Record extracts:
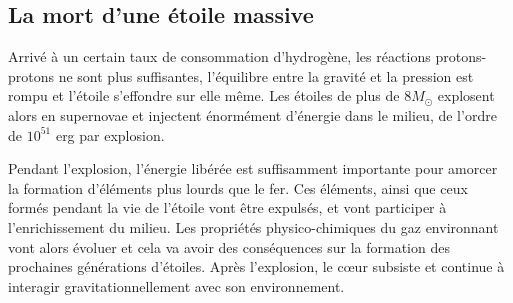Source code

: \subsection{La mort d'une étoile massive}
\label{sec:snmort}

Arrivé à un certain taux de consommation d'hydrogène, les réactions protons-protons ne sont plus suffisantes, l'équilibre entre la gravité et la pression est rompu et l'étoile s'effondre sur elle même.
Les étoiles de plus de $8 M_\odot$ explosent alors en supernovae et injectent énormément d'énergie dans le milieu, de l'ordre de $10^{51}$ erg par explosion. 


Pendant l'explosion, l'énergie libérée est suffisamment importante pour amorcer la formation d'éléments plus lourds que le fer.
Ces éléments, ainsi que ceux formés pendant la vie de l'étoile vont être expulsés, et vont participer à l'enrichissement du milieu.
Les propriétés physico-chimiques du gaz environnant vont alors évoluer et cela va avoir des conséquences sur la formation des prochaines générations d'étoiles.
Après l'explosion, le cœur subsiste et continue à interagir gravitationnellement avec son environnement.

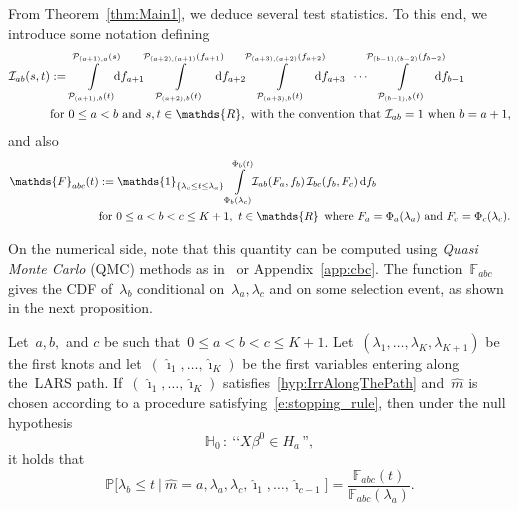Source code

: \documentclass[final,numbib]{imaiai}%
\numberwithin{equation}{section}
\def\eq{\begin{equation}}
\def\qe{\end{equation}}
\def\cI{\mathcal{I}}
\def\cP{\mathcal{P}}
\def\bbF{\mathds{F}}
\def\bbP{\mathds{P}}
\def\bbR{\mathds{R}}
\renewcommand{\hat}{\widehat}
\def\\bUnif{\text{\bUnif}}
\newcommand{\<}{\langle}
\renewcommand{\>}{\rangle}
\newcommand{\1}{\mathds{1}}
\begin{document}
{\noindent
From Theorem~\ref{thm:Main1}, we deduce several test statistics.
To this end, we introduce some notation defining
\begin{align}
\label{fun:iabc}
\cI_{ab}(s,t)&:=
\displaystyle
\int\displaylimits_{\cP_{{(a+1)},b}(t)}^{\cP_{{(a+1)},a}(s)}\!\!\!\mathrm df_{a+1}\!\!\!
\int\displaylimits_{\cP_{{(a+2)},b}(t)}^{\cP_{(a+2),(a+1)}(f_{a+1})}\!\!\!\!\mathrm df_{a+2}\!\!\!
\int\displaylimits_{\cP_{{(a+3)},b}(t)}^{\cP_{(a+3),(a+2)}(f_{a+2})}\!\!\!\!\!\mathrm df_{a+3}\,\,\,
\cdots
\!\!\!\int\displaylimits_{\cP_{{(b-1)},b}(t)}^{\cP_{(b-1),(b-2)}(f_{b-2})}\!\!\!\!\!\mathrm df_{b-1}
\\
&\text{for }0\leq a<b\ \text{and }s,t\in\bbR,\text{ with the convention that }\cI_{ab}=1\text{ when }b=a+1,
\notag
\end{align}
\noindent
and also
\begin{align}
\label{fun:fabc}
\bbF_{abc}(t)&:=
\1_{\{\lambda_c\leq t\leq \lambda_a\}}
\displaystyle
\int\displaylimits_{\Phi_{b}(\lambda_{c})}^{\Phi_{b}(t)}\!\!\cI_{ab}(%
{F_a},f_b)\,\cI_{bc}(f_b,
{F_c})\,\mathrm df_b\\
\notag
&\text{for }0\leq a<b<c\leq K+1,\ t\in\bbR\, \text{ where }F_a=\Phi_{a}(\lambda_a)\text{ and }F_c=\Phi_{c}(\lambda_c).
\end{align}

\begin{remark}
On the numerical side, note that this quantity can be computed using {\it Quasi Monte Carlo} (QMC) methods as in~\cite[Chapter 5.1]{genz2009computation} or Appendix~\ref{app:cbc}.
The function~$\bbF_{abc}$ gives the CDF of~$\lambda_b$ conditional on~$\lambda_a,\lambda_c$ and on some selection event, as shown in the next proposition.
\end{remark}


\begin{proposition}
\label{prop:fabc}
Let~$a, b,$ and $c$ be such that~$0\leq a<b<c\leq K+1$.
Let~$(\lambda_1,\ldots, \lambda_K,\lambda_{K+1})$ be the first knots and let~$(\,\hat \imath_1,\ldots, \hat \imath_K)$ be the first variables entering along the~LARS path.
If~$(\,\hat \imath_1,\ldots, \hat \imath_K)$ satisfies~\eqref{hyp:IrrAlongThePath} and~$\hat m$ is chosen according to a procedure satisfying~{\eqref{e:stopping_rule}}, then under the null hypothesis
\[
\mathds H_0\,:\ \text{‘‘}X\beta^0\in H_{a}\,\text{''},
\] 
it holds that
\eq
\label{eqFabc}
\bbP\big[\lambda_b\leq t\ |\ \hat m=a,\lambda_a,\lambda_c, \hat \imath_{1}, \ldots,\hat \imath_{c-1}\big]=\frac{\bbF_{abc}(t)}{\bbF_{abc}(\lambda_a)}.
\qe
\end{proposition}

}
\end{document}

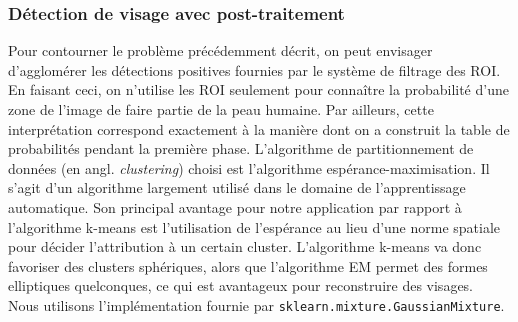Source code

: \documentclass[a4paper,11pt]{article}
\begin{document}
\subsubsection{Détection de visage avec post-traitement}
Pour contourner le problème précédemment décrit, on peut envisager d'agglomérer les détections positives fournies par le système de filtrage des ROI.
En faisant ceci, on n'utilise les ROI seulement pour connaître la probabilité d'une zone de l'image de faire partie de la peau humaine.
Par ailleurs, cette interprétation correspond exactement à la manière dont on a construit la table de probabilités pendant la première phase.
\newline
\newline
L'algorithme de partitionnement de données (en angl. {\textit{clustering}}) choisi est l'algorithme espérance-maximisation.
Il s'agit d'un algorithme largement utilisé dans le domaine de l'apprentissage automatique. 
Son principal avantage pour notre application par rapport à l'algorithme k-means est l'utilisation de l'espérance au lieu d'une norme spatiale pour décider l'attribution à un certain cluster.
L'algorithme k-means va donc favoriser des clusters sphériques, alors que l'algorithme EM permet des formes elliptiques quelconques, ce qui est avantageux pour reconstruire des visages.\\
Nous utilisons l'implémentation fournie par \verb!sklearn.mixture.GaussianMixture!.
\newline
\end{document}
--
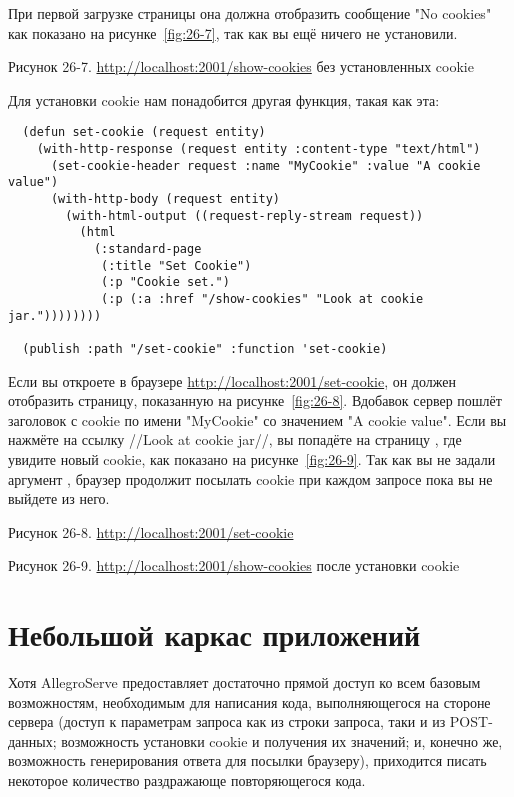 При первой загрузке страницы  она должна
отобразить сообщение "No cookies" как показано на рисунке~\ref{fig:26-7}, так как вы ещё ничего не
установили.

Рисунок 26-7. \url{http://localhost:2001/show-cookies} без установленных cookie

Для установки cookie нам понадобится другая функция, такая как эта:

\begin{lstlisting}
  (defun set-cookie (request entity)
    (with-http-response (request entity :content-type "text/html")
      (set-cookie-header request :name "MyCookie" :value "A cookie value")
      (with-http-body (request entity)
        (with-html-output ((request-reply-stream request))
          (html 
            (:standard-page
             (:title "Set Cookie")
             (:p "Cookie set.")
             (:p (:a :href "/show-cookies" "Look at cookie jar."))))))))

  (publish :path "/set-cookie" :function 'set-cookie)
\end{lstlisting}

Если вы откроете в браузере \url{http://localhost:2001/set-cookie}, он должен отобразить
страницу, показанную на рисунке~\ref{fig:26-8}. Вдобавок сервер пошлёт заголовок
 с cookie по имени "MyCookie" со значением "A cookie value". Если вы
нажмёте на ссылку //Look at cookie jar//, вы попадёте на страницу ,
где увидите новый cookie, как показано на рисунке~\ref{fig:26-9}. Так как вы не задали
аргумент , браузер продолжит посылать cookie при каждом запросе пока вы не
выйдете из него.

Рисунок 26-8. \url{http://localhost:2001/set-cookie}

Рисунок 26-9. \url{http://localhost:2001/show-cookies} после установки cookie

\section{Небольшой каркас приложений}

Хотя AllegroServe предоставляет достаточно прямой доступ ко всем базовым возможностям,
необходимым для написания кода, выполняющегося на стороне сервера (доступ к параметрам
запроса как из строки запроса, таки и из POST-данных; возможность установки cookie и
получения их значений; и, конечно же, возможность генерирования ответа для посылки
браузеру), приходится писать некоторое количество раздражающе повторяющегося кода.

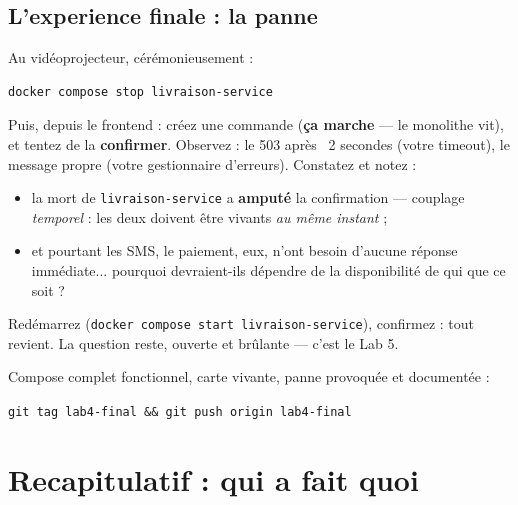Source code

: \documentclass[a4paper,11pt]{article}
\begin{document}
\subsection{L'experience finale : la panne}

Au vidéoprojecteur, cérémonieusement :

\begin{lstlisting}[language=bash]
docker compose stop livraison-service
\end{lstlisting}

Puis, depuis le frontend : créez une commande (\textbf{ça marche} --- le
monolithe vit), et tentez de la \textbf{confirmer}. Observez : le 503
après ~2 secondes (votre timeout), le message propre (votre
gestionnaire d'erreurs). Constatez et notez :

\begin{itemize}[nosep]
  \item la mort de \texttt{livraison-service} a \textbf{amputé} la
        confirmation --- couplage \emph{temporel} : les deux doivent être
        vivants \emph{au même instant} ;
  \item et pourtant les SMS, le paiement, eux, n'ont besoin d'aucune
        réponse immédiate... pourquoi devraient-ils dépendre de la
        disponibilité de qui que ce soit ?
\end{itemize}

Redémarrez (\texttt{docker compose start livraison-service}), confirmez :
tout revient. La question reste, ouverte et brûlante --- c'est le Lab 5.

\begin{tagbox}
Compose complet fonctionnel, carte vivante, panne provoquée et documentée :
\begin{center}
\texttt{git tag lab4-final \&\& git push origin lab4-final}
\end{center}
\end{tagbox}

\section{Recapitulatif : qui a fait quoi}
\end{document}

What is expected: Write only the number of lines above that contain "lstlisting".

Response area: 4